Não estamos a falar apenas dos dados que vão sendo historicamente acumulados, mas dos que são recebidos pelas mais diversas fontes sincronamente (isto é, em tempo real e simultaneamente). Veja-se, por exemplo, os cabos submarinos inteligentes, em que Portugal - ao contrário do que possa pensar - é, claramente, pioneiro: estes cabos permitirão recolher informações de acústica, pressão, temperatura e movimento, que ajudam a monitorizar e prevenir catástrofes associadas a riscos sísmicos e climáticos, com implicações sociais, económicas, militares e científicas.
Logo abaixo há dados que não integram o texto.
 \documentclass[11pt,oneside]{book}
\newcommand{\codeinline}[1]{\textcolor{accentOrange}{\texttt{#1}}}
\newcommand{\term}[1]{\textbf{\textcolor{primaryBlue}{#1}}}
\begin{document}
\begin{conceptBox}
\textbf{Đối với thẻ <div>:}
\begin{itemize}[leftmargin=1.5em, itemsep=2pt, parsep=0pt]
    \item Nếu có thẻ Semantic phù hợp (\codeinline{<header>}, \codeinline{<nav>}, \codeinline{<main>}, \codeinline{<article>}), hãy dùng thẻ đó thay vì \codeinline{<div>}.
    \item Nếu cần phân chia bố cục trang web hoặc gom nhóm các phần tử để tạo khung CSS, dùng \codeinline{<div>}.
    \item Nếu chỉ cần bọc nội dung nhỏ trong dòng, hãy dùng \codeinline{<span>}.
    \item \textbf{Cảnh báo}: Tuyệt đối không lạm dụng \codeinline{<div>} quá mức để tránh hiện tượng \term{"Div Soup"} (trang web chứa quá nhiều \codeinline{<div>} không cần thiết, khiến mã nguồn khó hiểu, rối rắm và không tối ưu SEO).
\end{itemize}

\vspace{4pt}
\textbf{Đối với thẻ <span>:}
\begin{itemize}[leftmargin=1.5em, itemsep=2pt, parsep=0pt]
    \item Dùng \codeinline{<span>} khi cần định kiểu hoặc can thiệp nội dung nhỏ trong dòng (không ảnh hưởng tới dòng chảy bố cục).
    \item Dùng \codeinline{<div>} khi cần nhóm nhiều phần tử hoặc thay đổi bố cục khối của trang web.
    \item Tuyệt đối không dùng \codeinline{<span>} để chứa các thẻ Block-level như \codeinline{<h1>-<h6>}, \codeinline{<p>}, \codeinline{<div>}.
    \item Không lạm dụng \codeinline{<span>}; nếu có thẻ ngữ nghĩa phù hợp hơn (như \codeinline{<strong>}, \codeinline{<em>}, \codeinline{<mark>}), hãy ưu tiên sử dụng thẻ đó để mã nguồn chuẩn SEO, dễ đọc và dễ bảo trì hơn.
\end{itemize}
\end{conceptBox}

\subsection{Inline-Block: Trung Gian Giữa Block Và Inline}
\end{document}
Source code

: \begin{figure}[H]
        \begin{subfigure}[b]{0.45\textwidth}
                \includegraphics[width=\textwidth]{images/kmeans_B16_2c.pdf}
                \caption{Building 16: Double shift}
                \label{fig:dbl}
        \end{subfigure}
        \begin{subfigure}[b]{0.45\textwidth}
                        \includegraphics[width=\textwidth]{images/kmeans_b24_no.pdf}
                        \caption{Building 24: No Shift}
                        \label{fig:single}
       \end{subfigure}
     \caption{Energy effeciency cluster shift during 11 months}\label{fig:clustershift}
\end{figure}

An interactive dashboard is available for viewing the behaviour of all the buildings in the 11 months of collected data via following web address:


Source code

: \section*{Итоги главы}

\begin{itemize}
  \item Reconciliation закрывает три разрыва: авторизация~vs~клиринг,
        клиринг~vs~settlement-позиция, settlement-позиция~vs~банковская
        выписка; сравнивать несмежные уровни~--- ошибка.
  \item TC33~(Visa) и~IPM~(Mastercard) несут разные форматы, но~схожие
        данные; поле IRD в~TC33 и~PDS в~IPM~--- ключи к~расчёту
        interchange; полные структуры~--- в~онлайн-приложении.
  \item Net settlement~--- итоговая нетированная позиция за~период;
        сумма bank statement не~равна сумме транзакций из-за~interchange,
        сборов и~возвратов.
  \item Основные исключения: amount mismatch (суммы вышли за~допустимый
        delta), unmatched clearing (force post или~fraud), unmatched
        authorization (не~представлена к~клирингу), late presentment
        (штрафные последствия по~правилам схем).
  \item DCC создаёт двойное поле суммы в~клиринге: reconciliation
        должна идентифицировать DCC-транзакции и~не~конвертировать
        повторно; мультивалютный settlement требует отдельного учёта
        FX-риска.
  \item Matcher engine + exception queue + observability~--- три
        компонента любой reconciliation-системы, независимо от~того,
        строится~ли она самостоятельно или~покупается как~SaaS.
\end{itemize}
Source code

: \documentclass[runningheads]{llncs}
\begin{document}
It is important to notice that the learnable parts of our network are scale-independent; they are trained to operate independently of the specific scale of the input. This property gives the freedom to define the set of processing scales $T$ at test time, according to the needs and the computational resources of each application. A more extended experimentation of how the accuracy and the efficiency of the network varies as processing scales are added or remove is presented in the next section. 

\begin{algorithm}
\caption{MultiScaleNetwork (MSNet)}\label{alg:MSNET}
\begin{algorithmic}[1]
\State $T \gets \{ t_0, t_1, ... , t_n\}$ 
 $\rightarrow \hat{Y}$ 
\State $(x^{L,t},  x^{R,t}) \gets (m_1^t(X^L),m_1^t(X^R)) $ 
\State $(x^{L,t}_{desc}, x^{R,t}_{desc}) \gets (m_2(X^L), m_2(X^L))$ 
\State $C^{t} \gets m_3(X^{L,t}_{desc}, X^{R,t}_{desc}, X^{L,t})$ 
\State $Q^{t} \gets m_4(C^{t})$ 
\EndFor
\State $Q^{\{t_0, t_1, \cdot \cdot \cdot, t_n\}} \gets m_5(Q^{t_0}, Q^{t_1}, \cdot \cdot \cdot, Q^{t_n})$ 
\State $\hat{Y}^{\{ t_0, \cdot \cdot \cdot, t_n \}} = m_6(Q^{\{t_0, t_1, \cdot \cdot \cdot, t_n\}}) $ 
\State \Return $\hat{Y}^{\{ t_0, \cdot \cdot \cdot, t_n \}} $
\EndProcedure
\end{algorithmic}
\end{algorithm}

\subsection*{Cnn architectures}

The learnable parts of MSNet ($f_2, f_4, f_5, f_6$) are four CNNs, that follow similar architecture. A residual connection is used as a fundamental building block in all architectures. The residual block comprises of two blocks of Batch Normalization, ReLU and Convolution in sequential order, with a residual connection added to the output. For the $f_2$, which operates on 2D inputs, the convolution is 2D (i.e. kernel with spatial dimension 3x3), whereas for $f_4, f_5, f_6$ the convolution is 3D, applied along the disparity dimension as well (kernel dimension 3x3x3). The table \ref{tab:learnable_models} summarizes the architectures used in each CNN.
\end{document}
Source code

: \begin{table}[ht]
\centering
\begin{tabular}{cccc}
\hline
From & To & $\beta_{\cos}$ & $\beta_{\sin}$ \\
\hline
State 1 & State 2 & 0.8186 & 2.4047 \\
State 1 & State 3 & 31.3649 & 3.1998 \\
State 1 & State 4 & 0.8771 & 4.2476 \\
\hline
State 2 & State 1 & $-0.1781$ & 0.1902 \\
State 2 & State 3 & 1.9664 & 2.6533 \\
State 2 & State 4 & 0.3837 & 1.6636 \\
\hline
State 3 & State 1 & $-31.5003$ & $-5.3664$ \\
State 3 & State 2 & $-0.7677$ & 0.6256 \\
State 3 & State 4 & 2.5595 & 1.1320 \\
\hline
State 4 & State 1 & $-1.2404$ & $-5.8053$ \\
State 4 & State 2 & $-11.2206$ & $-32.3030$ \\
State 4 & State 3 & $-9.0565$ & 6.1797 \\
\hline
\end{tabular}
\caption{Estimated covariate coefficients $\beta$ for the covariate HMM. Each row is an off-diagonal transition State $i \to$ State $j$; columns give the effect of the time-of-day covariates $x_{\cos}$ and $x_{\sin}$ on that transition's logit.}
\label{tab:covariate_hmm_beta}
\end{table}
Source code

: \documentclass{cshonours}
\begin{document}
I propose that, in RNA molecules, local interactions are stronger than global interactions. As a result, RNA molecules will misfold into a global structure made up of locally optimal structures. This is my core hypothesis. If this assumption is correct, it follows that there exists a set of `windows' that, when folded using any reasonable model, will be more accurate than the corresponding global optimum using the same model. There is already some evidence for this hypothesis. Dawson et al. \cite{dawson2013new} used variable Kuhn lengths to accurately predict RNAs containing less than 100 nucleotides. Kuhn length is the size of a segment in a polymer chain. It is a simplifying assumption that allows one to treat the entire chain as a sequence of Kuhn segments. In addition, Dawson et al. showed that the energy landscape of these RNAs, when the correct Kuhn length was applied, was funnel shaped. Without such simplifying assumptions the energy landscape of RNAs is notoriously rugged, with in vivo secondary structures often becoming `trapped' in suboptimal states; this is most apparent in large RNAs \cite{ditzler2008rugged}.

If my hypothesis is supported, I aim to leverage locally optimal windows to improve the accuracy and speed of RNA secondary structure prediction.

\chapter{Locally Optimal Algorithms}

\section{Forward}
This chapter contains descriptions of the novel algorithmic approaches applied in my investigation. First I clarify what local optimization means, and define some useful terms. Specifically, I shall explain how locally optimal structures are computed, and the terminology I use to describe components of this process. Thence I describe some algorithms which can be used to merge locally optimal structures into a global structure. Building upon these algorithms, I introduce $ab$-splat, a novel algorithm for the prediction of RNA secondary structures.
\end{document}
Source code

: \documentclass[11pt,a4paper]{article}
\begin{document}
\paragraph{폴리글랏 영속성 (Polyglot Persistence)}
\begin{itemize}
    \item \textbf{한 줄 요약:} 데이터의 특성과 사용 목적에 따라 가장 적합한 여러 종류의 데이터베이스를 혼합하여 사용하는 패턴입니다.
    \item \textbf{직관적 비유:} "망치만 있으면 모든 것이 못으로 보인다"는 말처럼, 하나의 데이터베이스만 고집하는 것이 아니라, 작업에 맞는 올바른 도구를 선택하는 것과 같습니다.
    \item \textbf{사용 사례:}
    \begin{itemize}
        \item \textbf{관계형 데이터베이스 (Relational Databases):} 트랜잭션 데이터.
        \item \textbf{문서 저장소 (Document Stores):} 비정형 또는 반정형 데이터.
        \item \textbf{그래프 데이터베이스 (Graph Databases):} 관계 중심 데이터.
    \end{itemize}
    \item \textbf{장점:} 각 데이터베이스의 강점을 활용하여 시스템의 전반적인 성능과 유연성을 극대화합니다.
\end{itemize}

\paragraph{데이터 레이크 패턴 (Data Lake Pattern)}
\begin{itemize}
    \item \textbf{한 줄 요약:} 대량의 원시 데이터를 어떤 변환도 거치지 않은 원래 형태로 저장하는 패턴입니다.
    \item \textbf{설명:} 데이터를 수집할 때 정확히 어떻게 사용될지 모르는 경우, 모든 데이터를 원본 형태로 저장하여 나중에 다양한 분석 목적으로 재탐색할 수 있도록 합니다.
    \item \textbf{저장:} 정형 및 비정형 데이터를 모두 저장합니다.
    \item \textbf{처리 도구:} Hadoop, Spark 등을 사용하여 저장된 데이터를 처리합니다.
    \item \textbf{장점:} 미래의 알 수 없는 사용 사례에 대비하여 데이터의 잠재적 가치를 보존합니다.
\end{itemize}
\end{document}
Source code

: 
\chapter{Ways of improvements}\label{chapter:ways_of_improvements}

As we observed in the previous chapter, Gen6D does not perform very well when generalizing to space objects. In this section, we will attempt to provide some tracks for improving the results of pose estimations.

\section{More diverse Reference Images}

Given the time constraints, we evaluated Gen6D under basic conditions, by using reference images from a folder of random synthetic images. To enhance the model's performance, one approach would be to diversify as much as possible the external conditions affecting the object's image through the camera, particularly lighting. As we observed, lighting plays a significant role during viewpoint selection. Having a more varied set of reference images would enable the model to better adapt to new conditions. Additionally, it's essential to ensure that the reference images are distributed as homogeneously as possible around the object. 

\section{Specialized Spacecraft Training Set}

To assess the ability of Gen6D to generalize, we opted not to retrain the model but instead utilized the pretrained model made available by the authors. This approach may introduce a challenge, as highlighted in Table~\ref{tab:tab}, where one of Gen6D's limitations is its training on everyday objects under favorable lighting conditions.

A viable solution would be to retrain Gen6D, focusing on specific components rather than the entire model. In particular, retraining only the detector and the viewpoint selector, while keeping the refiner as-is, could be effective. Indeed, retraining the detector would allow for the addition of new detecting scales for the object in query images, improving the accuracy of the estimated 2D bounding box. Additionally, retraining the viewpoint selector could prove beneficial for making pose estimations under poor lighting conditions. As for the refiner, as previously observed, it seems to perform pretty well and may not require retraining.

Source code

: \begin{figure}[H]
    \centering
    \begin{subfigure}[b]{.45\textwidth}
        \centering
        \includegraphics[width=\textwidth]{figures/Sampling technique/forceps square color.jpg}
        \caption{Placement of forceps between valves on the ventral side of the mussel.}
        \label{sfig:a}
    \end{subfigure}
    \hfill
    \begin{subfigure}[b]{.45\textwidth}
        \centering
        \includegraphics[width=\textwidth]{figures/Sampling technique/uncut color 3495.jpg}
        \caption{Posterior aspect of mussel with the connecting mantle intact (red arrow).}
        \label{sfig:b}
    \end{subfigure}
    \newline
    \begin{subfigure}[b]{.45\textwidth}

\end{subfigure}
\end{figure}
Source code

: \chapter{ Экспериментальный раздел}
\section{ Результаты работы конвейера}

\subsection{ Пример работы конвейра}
A um nível mais doméstico, digitalização crescente do meio ambiente (cujo expoente é a Internet of Things) e as integrações entre sistemas inteligentes, para que dialoguem entre si, alimentam, de forma praticamente instantânea, as tais enormes bases de dados onde, depois, humanos e algoritmos podem minerar as tais oportunidades e riscos.
Vendem-se, contudo, demasiadas miragens; por isso, acabamos por tomar o papel ingrato de chamar à atenção para aquilo que, sendo menos sexy, para nós, que trabalhamos com a tecnologia, precede todo e qualquer cenário: nada disto - ou mesmo soluções ainda mais avançadas, como a IA ou a computação quântica - será possível em pleno, sem a normalização de dados.
Falar a mesma língua franca
Em Portugal, uma visão algo redutora do conceito de concorrência, que não conta com as sinergias entre pares de um mesmo sector, provocou um expectável obscurecimento da informação; em parte, consciente e à defesa - justamente pelo reconhecimento do valor intrínseco à informação retida nas organizações (na era moderna, pela primeira vez celebrado por Drucker) - em parte, inconsciente e decorrente da tal fracturação competitiva do sector - sem esquecer a hiperburocratização dos nossos processos.
Isso traz-nos à situação actual, em que, ao contrário da vizinha Espanha (mero exemplo), as nossas seguradoras ainda não capitalizarem das sinergias que conseguiriam estabelecer colaborativamente. A atitude proteccionista que nos trouxe até aqui dificilmente nos levará mais além: é altura de mudar o paradigma - para o benefício de todas as partes (seguradoras, distribuidores, tomadores, reguladores, etc.).
Sendo um cavalo-de-batalha para alguns (como João Veiga, consultor de tecnologia, que tem sido incansável na exortação à criação de um standard semelhante ao de Espanha ou mesmo à adopção deste), nós próprios, RandTech Computing, levantamos o tema da normalização dos dados, na Conferência Nacional de Seguros 2025 Eco Seguros.
A multiplicidade de formatos de dados é ineficiente; e sente-se, por exemplo, na migração de uma seguradora entre ERPs - algo que nós conhecemos profundamente; mas afecta também o desenvolvimento de soluções unificadoras para a distribuição de seguros (como o nosso Anybroker), da qual (segundo a própria ASF) 75% do sector depende; mesmo nas integrações entre sistemas, entre cada seguradora e os seus próprios parceiros (peritos, parceiros de pagamentos, de saúde, reparação, bancos, etc.) essencial para a sua própria actividade.
A normalização de dados do sector segurador, não é, portanto, uma questão menor - é o único futuro possível - e o que precede os demais. Quem mais depressa o compreender, mais depressa ganha a corrida. No próximo artigo, falaremos de blockchain e como esta tecnologia encaixa aqui.